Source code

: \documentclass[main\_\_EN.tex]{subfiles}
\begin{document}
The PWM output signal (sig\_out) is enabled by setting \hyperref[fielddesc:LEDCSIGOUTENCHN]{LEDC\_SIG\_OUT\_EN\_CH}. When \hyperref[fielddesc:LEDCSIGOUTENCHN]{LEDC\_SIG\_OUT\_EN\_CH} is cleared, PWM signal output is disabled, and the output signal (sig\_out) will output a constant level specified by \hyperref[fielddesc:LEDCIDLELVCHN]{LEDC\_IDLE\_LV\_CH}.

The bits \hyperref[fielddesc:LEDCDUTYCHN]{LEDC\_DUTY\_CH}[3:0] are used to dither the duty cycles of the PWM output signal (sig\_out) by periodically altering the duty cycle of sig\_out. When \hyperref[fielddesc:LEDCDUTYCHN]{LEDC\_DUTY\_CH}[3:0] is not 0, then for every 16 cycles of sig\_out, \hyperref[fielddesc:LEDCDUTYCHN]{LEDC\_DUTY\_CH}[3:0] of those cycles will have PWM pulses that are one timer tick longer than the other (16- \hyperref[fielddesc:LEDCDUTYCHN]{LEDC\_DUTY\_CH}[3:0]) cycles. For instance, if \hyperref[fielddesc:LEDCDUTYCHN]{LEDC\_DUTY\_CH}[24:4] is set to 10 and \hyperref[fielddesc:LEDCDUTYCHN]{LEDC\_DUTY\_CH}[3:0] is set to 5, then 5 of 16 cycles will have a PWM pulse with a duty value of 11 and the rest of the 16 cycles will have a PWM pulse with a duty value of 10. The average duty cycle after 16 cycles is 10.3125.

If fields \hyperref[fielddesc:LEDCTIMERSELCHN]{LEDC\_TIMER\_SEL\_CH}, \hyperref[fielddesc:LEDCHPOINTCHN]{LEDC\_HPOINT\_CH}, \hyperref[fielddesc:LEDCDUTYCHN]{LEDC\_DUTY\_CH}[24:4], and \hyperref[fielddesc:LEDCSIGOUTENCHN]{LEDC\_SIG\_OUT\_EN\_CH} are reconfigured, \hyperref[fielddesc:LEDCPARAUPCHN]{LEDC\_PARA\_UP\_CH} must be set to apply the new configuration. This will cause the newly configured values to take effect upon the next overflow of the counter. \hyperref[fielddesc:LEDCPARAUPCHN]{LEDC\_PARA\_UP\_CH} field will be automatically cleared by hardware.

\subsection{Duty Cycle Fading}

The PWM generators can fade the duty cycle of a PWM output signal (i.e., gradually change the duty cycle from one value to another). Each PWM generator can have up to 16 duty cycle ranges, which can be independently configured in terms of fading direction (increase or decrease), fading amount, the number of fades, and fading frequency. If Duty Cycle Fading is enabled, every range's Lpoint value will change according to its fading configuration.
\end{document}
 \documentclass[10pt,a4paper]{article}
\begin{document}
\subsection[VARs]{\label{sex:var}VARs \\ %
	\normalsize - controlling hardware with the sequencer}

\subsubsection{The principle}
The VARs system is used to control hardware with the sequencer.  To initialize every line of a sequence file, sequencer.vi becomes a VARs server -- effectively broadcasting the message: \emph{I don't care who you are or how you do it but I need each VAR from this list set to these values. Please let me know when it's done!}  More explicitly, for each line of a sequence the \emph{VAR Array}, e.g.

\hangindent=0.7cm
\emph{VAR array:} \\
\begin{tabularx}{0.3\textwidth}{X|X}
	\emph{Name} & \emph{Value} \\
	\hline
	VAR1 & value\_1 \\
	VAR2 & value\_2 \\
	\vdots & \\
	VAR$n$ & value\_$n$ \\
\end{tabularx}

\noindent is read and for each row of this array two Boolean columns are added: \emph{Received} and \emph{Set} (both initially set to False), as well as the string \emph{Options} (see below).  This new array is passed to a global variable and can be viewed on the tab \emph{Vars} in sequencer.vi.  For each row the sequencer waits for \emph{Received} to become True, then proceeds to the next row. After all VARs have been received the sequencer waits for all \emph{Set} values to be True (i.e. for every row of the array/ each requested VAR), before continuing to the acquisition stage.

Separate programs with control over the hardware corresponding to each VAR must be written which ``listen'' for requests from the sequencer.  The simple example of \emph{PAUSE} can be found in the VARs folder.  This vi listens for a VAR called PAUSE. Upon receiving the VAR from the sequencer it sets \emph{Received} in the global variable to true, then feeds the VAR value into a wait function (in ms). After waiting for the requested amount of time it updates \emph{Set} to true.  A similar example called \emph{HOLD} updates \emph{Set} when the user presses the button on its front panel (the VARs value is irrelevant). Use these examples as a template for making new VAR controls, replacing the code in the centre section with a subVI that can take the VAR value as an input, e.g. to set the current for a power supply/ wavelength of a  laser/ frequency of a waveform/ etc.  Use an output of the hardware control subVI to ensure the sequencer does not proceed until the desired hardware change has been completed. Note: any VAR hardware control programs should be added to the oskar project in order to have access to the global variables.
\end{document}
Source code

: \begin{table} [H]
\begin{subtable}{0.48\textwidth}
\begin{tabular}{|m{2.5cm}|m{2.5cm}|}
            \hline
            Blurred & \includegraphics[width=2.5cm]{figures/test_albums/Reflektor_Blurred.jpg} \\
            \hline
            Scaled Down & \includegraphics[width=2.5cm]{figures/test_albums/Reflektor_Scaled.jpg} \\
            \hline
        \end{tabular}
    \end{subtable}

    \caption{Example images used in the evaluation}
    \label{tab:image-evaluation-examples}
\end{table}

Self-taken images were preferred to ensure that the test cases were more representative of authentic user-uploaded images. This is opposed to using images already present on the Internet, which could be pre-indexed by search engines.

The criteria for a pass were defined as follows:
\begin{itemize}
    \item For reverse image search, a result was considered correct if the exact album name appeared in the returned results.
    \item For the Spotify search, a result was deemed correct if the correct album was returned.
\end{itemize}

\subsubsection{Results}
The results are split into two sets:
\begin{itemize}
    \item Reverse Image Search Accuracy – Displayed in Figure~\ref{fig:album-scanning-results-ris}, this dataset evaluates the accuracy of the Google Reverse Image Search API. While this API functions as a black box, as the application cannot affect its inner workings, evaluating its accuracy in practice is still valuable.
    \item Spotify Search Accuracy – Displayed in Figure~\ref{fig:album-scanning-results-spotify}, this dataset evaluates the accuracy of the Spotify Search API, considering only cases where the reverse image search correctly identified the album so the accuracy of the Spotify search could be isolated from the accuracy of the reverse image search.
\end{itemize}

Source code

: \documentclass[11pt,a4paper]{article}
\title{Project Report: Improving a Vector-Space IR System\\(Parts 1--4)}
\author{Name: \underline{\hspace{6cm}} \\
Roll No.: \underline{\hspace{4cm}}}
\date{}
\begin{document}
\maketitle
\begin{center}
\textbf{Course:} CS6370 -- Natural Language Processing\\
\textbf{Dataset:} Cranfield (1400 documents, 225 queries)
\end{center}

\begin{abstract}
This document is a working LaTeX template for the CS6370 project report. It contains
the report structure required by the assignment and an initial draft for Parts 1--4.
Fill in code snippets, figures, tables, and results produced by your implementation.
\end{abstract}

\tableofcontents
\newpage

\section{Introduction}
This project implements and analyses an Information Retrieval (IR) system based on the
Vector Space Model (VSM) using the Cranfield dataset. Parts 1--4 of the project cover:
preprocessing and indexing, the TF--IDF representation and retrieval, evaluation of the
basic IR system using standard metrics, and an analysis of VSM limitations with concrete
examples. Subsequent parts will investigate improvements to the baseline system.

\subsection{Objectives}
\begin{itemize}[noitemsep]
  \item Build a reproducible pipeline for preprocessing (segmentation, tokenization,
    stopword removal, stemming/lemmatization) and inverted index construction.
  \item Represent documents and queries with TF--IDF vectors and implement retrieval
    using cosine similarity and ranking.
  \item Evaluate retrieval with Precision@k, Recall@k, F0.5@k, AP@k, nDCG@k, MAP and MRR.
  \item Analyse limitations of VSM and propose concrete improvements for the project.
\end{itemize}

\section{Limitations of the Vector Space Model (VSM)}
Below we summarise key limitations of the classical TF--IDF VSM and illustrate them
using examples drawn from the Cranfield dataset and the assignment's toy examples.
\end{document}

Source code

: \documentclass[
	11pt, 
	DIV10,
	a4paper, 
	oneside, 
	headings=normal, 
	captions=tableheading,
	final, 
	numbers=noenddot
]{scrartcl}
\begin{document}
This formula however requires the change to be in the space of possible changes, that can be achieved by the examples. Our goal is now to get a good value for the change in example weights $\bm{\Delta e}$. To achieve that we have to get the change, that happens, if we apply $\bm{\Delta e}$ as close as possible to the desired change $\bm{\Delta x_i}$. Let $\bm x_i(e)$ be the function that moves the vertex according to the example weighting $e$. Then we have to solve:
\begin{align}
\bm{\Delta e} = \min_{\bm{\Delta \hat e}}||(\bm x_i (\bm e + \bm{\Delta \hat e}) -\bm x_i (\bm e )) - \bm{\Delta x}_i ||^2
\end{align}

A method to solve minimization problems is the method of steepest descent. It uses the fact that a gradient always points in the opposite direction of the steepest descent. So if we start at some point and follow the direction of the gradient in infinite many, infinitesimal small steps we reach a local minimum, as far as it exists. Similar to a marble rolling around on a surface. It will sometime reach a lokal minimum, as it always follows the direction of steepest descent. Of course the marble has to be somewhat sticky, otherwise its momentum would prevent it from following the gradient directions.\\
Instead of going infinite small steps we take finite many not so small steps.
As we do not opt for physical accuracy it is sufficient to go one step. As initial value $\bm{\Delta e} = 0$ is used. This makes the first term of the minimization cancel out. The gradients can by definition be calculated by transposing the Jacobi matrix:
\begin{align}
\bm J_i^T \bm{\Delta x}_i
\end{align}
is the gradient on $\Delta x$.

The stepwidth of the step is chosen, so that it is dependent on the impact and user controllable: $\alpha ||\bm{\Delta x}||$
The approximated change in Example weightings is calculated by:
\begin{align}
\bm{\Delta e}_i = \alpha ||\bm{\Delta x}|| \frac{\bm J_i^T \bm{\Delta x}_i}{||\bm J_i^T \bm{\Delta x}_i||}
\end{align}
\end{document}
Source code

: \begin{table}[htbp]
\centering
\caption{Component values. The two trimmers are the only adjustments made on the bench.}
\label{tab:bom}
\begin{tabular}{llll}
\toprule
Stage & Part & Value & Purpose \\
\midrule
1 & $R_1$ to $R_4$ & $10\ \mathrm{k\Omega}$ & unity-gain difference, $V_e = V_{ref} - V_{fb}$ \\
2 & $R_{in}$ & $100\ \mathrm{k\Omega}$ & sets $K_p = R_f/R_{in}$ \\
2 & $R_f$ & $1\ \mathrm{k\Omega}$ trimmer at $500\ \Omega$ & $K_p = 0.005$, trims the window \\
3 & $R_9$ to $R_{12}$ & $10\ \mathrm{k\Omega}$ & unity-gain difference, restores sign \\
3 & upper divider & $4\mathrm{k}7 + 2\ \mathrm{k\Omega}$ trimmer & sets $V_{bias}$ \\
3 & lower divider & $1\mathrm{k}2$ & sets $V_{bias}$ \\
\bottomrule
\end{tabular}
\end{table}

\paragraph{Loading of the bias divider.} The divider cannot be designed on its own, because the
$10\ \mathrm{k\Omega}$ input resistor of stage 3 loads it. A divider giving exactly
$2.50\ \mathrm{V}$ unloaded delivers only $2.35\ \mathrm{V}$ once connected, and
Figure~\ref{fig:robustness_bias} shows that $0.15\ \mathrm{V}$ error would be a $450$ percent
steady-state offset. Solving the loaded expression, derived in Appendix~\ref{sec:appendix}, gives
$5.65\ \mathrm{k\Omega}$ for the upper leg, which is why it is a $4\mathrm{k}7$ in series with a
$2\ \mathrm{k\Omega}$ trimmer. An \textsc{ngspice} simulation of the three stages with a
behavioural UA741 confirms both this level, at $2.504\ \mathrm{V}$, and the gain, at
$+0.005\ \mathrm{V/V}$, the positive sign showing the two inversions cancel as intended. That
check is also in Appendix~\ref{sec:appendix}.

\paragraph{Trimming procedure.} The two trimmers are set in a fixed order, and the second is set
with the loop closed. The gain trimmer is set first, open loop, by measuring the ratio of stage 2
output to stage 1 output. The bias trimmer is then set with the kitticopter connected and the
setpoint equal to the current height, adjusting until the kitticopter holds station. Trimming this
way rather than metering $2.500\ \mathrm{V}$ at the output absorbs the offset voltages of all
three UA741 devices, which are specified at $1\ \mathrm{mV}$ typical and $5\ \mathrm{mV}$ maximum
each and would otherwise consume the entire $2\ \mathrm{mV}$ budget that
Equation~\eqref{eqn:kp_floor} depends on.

## Required work
Find every line of the data that includes the string "specified". Copy each of those lines.

## Solution to this exercise
The PWM output signal (sig\_out) is enabled by setting \hyperref[fielddesc:LEDCSIGOUTENCHN]{LEDC\_SIG\_OUT\_EN\_CH}. When \hyperref[fielddesc:LEDCSIGOUTENCHN]{LEDC\_SIG\_OUT\_EN\_CH} is cleared, PWM signal output is disabled, and the output signal (sig\_out) will output a constant level specified by \hyperref[fielddesc:LEDCIDLELVCHN]{LEDC\_IDLE\_LV\_CH}.
three UA741 devices, which are specified at $1\ \mathrm{mV}$ typical and $5\ \mathrm{mV}$ maximum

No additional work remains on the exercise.